Having missed his sorrowful interment, Mary spent that first night sitting in Wicklow mountain rain at his freshly covered graveside, weeping and softly calling his name. She returned on each succeeding night, and continued a lonely vigil, until daylight returned at morning.

Her mind collapsed with the strain and guilt of all that had happened. She confided to her distressed family that Edward, her lover, had risen from the grave and walked with her through Dargle glen, promising to meet her once more at his graveside and to take her to a place where they would be together, forever.

This announcement was treated with horror by Mary’s family who moved immediately to confine her to her home.

But a lover’s determination will surmount all challenge. Mary managed to escape her detention. Although followed at speed by her horrified brother, her hurrying path took her to the river and its high rock above, before anyone could come up on her.

May was seen to climb up the huge crag above the Dargle river where she paused for a moment before plunging into the laughing tumbling waters below.

Perhaps, she was lured to her death by the phantom of her rejected lover. Perhaps her belief was confused by her tortured imagination. Nonetheless, whatever she saw was real enough for an otherwise healthy woman to pitch herself onto the unyielding rocks below to end her own mortal life, forever.

According to Dunne’s telling of the story; the spirit of the unhappy girl, each year on the anniversary of that night, revisits the height above the river in the shape of a white fawn, dashing forward and backward and disappearing into the shadows of the woods.

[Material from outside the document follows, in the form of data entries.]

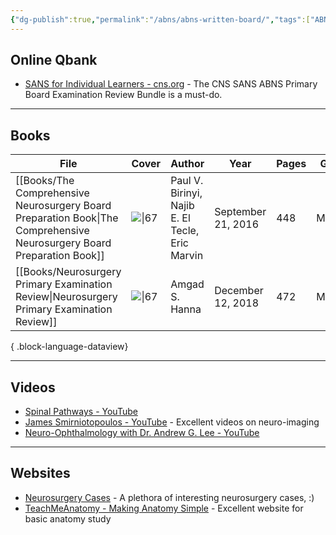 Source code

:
 ```yaml
---
{"dg-publish":true,"permalink":"/abns/abns-written-board/","tags":["ABNS","book"],"created":"2023-03-09T14:32:02.000-08:00","updated":"2023-11-03T21:50:49.540-07:00"}
---
```



## Online Qbank

- [SANS for Individual Learners - cns.org](https://www.cns.org/education/sans-lifelong-learning) - The CNS SANS ABNS Primary Board Examination Review Bundle is a must-do.

---

## Books

| File                                                                                                                      | Cover                                                                                                                    | Author                                          | Year               | Pages | Genre   | Rating     |
| ------------------------------------------------------------------------------------------------------------------------- | ------------------------------------------------------------------------------------------------------------------------ | ----------------------------------------------- | ------------------ | ----- | ------- | ---------- |
| [[Books/The Comprehensive Neurosurgery Board Preparation Book\|The Comprehensive Neurosurgery Board Preparation Book]] | ![\|67](http://books.google.com/books/content?id=U32fDAAAQBAJ&printsec=frontcover&img=1&zoom=1&edge=curl&source=gbs_api) | Paul V. Birinyi, Najib E. El Tecle, Eric Marvin | September 21, 2016 | 448   | Medical | ⭐️⭐️⭐️⭐️⭐️ |
| [[Books/Neurosurgery Primary Examination Review\|Neurosurgery Primary Examination Review]]                             | ![\|67](http://books.google.com/books/content?id=wtB-DwAAQBAJ&printsec=frontcover&img=1&zoom=1&edge=curl&source=gbs_api) | Amgad S. Hanna                                  | December 12, 2018  | 472   | Medical | ⭐️⭐️⭐️⭐️⭐️ |

{ .block-language-dataview}

---

## Videos

- [Spinal Pathways - YouTube](https://www.youtube.com/playlist?list=PLzl4lgX_3Rvd2qvXgHrGhwGg7AI4_DWpr)
- [James Smirniotopoulos - YouTube](https://www.youtube.com/@JamesSmirniotopoulos/videos) - Excellent videos on neuro-imaging
- [Neuro-Ophthalmology with Dr. Andrew G. Lee - YouTube](https://www.youtube.com/@Neuro-OphthalmologywithDrAndre)

---

## Websites

- [Neurosurgery Cases](https://neurosurgerycases.com/) - A plethora of interesting neurosurgery cases, :)
- [TeachMeAnatomy - Making Anatomy Simple](https://teachmeanatomy.info/) -  Excellent website for basic anatomy study
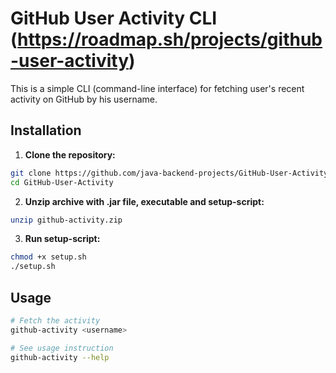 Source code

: # GitHub User Activity CLI (https://roadmap.sh/projects/github-user-activity)

This is a simple CLI (command-line interface) for fetching user's recent activity on GitHub by his username.

## Installation

1. **Clone the repository:**
  ```bash
  git clone https://github.com/java-backend-projects/GitHub-User-Activity
  cd GitHub-User-Activity
  ```
2. **Unzip archive with .jar file, executable and setup-script:**
  ```bash
  unzip github-activity.zip
  ```
3. **Run setup-script:**
  ```bash
  chmod +x setup.sh
  ./setup.sh
  ```

## Usage
```bash
# Fetch the activity
github-activity <username>

# See usage instruction
github-activity --help
```
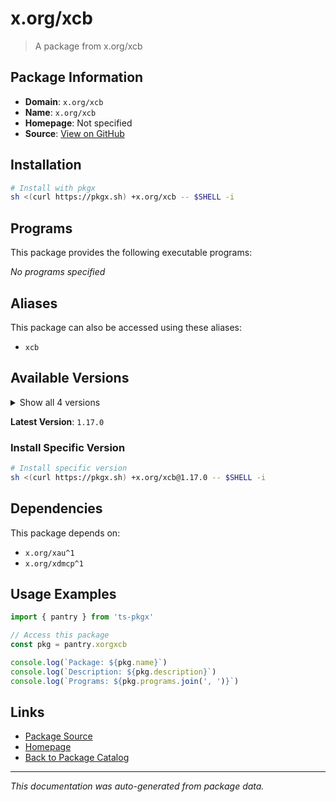 # x.org/xcb

> A package from x.org/xcb

## Package Information

- **Domain**: `x.org/xcb`
- **Name**: `x.org/xcb`
- **Homepage**: Not specified
- **Source**: [View on GitHub](https://github.com/pkgxdev/pantry/tree/main/projects/x.org/xcb/package.yml)

## Installation

```bash
# Install with pkgx
sh <(curl https://pkgx.sh) +x.org/xcb -- $SHELL -i
```

## Programs

This package provides the following executable programs:

*No programs specified*

## Aliases

This package can also be accessed using these aliases:

- `xcb`

## Available Versions

<details>
<summary>Show all 4 versions</summary>

- `1.17.0`, `1.16.1`, `1.16.0`, `1.15.0`

</details>

**Latest Version**: `1.17.0`

### Install Specific Version

```bash
# Install specific version
sh <(curl https://pkgx.sh) +x.org/xcb@1.17.0 -- $SHELL -i
```

## Dependencies

This package depends on:

- `x.org/xau^1`
- `x.org/xdmcp^1`

## Usage Examples

```typescript
import { pantry } from 'ts-pkgx'

// Access this package
const pkg = pantry.xorgxcb

console.log(`Package: ${pkg.name}`)
console.log(`Description: ${pkg.description}`)
console.log(`Programs: ${pkg.programs.join(', ')}`)
```

## Links

- [Package Source](https://github.com/pkgxdev/pantry/tree/main/projects/x.org/xcb/package.yml)
- [Homepage](#)
- [Back to Package Catalog](../package-catalog.md)

---

*This documentation was auto-generated from package data.*
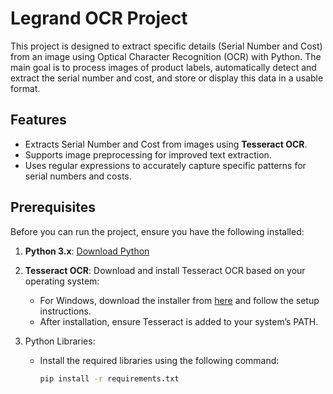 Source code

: # Legrand OCR Project

This project is designed to extract specific details (Serial Number and Cost) from an image using Optical Character Recognition (OCR) with Python. The main goal is to process images of product labels, automatically detect and extract the serial number and cost, and store or display this data in a usable format.

## Features
- Extracts Serial Number and Cost from images using **Tesseract OCR**.
- Supports image preprocessing for improved text extraction.
- Uses regular expressions to accurately capture specific patterns for serial numbers and costs.

## Prerequisites

Before you can run the project, ensure you have the following installed:

1. **Python 3.x**: [Download Python](https://www.python.org/downloads/)
2. **Tesseract OCR**: Download and install Tesseract OCR based on your operating system:
   - For Windows, download the installer from [here](https://github.com/UB-Mannheim/tesseract/wiki) and follow the setup instructions.
   - After installation, ensure Tesseract is added to your system’s PATH.
   
3. Python Libraries:
   - Install the required libraries using the following command:
     ```bash
     pip install -r requirements.txt
     ```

Eternally seeking forgiveness of a wronged lover.

While one teller says it is St John’s Eve and the other Midsummer’s Eve, the stories are essentially the same even if the sightings are separated by some days.

Perhaps, the spirits of the Wicklow lovers were united in the waters of the Dargle, as it made its way to the Irish Sea. Perhaps they reached the ocean never to return.

Or, perhaps Edward never called to Mary across that chasm. Perhaps her guilt and her grief drove her into eternity on a warm summer’s night in County Wicklow from the rock they now call Lover’s Leap.

For love is a strange and a wonderful thing. Spirits of love foregone flit through the soft darkness of a Wicklow night, endlessly twisting and turning in the eternal search for true love.